Un modèle économique redoutable
Ce qui rend les infostealers particulièrement dangereux, c’est leur accessibilité. D’après le rapport de Flashpoint, ces outils coûtaient en moyenne seulement 200 dollars par mois en 2024.
« Les infostealers sont des outils efficaces en raison de leur faible coût, de leur facilité d’utilisation et de leur accessibilité », souligne Gray. « Fondamentalement, c’est un multiplicateur de force qui permet à un seul acteur malveillant de compromettre une organisation à grande échelle, sans qu’il ait besoin de connaissances techniques approfondies. »
Comment fonctionnent les infostealers ?
Ces logiciels malveillants agissent comme des aspirateurs numériques, récoltant :
- Les informations système
- Les données de cartes bancaires enregistrées
- Les portefeuilles de cryptomonnaies
- Les informations de remplissage automatique
- Les identifiants de connexion
- Les cookies de session actifs stockés dans les navigateurs
Leur mode opératoire est bien rodé. L’infection survient généralement via :
- Des campagnes de phishing
- Le téléchargement de logiciels frauduleux
- Des charges malveillantes secondaires
Une fois installés, ces logiciels cataloguent et consolident les répertoires de fichiers et les clés de registre dans un format compressé qu’ils envoient à un serveur distant.
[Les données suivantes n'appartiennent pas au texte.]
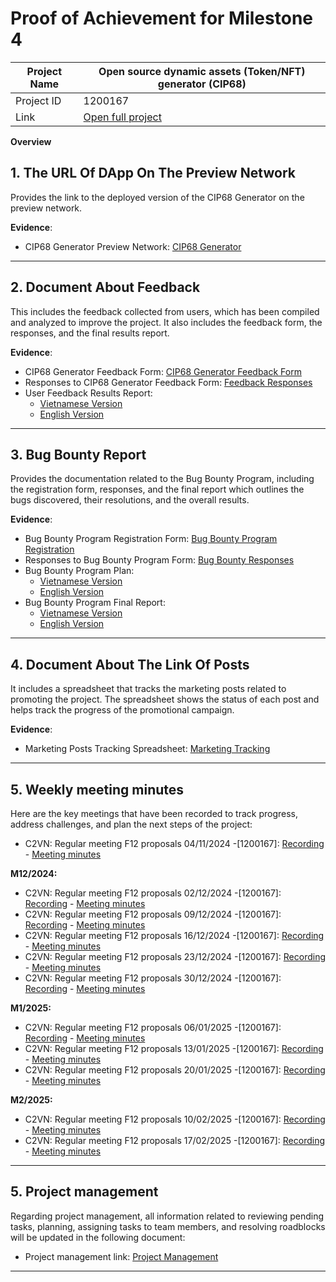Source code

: #  Proof of Achievement for Milestone 4
|  Project Name |Open source dynamic assets (Token/NFT) generator (CIP68)|
| ------------ | ------------ |
| Project ID  | 1200167 |
|  Link  |  [Open full project](https://milestones.projectcatalyst.io/projects/1200167/) |


**Overview**



## **1. The URL Of DApp On The Preview Network**
Provides the link to the deployed version of the CIP68 Generator on the preview network.

**Evidence**: 
- CIP68 Generator Preview Network: [CIP68 Generator](https://cip68.cardano2vn.io/)


---

## **2. Document About Feedback** 
This includes the feedback collected from users, which has been compiled and analyzed to improve the project. It also includes the feedback form, the responses, and the final results report.

**Evidence**:  

- CIP68 Generator Feedback Form: [CIP68 Generator Feedback Form](https://forms.gle/xtEPAYvpfmxcjyzdA)
- Responses to CIP68 Generator Feedback Form: [Feedback Responses](https://docs.google.com/spreadsheets/d/1SnWBBmHqKiH6R0OLN2SCDOcHjQ2lKNt0Ix25gaoDxWs/edit?gid=649125035#gid=649125035)
- User Feedback Results Report:
  - [Vietnamese Version](#)  
  - [English Version](#)
 

---

## **3. Bug Bounty Report**  
Provides the documentation related to the Bug Bounty Program, including the registration form, responses, and the final report which outlines the bugs discovered, their resolutions, and the overall results.

**Evidence**:  

- Bug Bounty Program Registration Form: [Bug Bounty Program Registration](https://forms.gle/Jdpz9vXJWHAqgXNN6)  
- Responses to Bug Bounty Program Form: [Bug Bounty Responses](https://docs.google.com/spreadsheets/d/1L3f0TlMj0jSl-I0CTtuPCTGMwA3pjo8GPhv1Pb_qXNk/edit?gid=1135307451#gid=1135307451)
- Bug Bounty Program Plan:
  - [Vietnamese Version](https://drive.google.com/file/d/1Xj0P-SIGFtqZE-Kl6m7nqdBrU3ngwduu/view?usp=drive_link)  
  - [English Version](https://drive.google.com/file/d/1nYN6RmpEjIfjcuWPpqyPY3aeC4iTzYrI/view?usp=sharing)
- Bug Bounty Program Final Report:  
  - [Vietnamese Version](#)  
  - [English Version](#)

---



## **4. Document About The Link Of Posts**  
It includes a spreadsheet that tracks the marketing posts related to promoting the project. The spreadsheet shows the status of each post and helps track the progress of the promotional campaign.

**Evidence**:  
- Marketing Posts Tracking Spreadsheet: [Marketing Tracking](https://docs.google.com/spreadsheets/d/1LQF7zFIo-nLMYyCmsRBt0H0erxwbQkAkjHKyaza_cwE/edit?gid=924843098#gid=924843098)


---

## **5. Weekly meeting minutes** 

Here are the key meetings that have been recorded to track progress, address challenges, and plan the next steps of the project:

- C2VN: Regular meeting F12 proposals 04/11/2024 -[1200167]: [Recording](https://youtu.be/O36dwFICYmQ) - [Meeting minutes](https://docs.google.com/document/d/11TJK7x_ohuTATVBU42xj2l8wSgfF3IJ-/edit?usp=drive_link&ouid=107549707092065987144&rtpof=true&sd=true)

**M12/2024:**
- C2VN: Regular meeting F12 proposals 02/12/2024 -[1200167]: [Recording](https://youtu.be/QC3XN_T4EQk) - [Meeting minutes](https://docs.google.com/document/d/1wGhMnRBdGPPI3nBs77_evRZslsE2Wze5/edit?usp=drive_link&ouid=107549707092065987144&rtpof=true&sd=true)
- C2VN: Regular meeting F12 proposals 09/12/2024 -[1200167]: [Recording](https://youtu.be/qSeUOCRkmDk) - [Meeting minutes](https://docs.google.com/document/d/1vlUpOQ1lyjzwmv_GJb8MZWfnuI6dZ49v/edit?usp=drive_link&ouid=107549707092065987144&rtpof=true&sd=true)
- C2VN: Regular meeting F12 proposals 16/12/2024 -[1200167]: [Recording](https://youtu.be/IWeBtfH8B_w) - [Meeting minutes](https://docs.google.com/document/d/1chWsZhXks1vTikCiN0v1ubaBhEirUMU5/edit?usp=drive_link&ouid=107549707092065987144&rtpof=true&sd=true)
- C2VN: Regular meeting F12 proposals 23/12/2024 -[1200167]: [Recording](https://youtu.be/LQfDANHOpqc) - [Meeting minutes](https://docs.google.com/document/d/1mWgfSLi4c6PBygOZOmS_d9Hatg65YEc1/edit?usp=drive_link&ouid=107549707092065987144&rtpof=true&sd=true)
- C2VN: Regular meeting F12 proposals 30/12/2024 -[1200167]: [Recording](https://youtu.be/QD_2P8x8TwY) - [Meeting minutes](https://docs.google.com/document/d/1c4N6XBqaZ_JXF5hK7BX4pVEkpbz96qC-/edit?usp=drive_link&ouid=107549707092065987144&rtpof=true&sd=true)

**M1/2025:**
- C2VN: Regular meeting F12 proposals 06/01/2025 -[1200167]: [Recording](https://youtu.be/_HSItwdSFXs) - [Meeting minutes](https://docs.google.com/document/d/1yee7yJOHyG82octKRlZpDHDChb-6Y_ir/edit?usp=drive_link&ouid=107549707092065987144&rtpof=true&sd=true)
- C2VN: Regular meeting F12 proposals 13/01/2025 -[1200167]: [Recording](#) - [Meeting minutes](https://docs.google.com/document/d/1XbV4aOfjuLLrkhE2ma4k-j6Z9Ldk5GFN/edit?usp=drive_link&ouid=107549707092065987144&rtpof=true&sd=true)
- C2VN: Regular meeting F12 proposals 20/01/2025 -[1200167]: [Recording](#) - [Meeting minutes](https://docs.google.com/document/d/1ENYyfx6rDh_RnxfbI1Ni3YVlpCYQpquZ/edit?usp=drive_link&ouid=107549707092065987144&rtpof=true&sd=true)

**M2/2025:**
- C2VN: Regular meeting F12 proposals 10/02/2025 -[1200167]: [Recording](#) - [Meeting minutes](https://docs.google.com/document/d/1s40H3Fy62k6zouu3XfDhjSO2muZkQu8o/edit?usp=drive_link&ouid=107549707092065987144&rtpof=true&sd=true)
- C2VN: Regular meeting F12 proposals 17/02/2025 -[1200167]: [Recording](#) - [Meeting minutes](#)
---

## **5. Project management**  

Regarding project management, all information related to reviewing pending tasks, planning, assigning tasks to team members, and resolving roadblocks will be updated in the following document: 
- Project management link: [Project Management](https://docs.google.com/spreadsheets/d/1BZDGPv1d1MHMyX7ycNraAZght-hz44lT/edit?gid=1613824326#gid=1613824326)


---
Les facilitateurs de cybercriminalité packagent ensuite ces identifiants pour de futures attaques ou les revendent à des affiliés.
Répartition des principales souches d’infostealers en 2024
Infostealer | Nombre d’appareils infectés | Pourcentage du total |
---|---|---|
Redline | 9,9 millions | 43% |
RisePro | ~1,75 millions* | ~7,6%* |
SteaC | ~1,75 millions* | ~7,6%* |
Lumma Stealer | ~1,75 millions* | ~7,6%* |
Meta Stealer | ~1,75 millions* | ~7,6%* |
Autres | ~6,1 millions* | ~26,5%* |
Perspective pour 2025
La menace n’est pas près de s’atténuer. « Il est hautement probable que les infostealers continueront à alimenter de futures fuites de données ainsi que des attaques par ransomware en 2025 », prévient Ian Gray.
Face à cette menace grandissante, les experts recommandent une vigilance accrue, notamment par l’adoption de l’authentification multifacteur, la surveillance des accès aux comptes et la formation des employés aux risques du phishing.
Le rapport complet de Flashpoint, publié mardi, fournit des détails supplémentaires sur cette menace en constante évolution et propose des stratégies pour s’en protéger. Un document essentiel pour les responsables de la sécurité informatique qui doivent désormais considérer les infostealers comme l’une des principales menaces cybernétiques actuelles.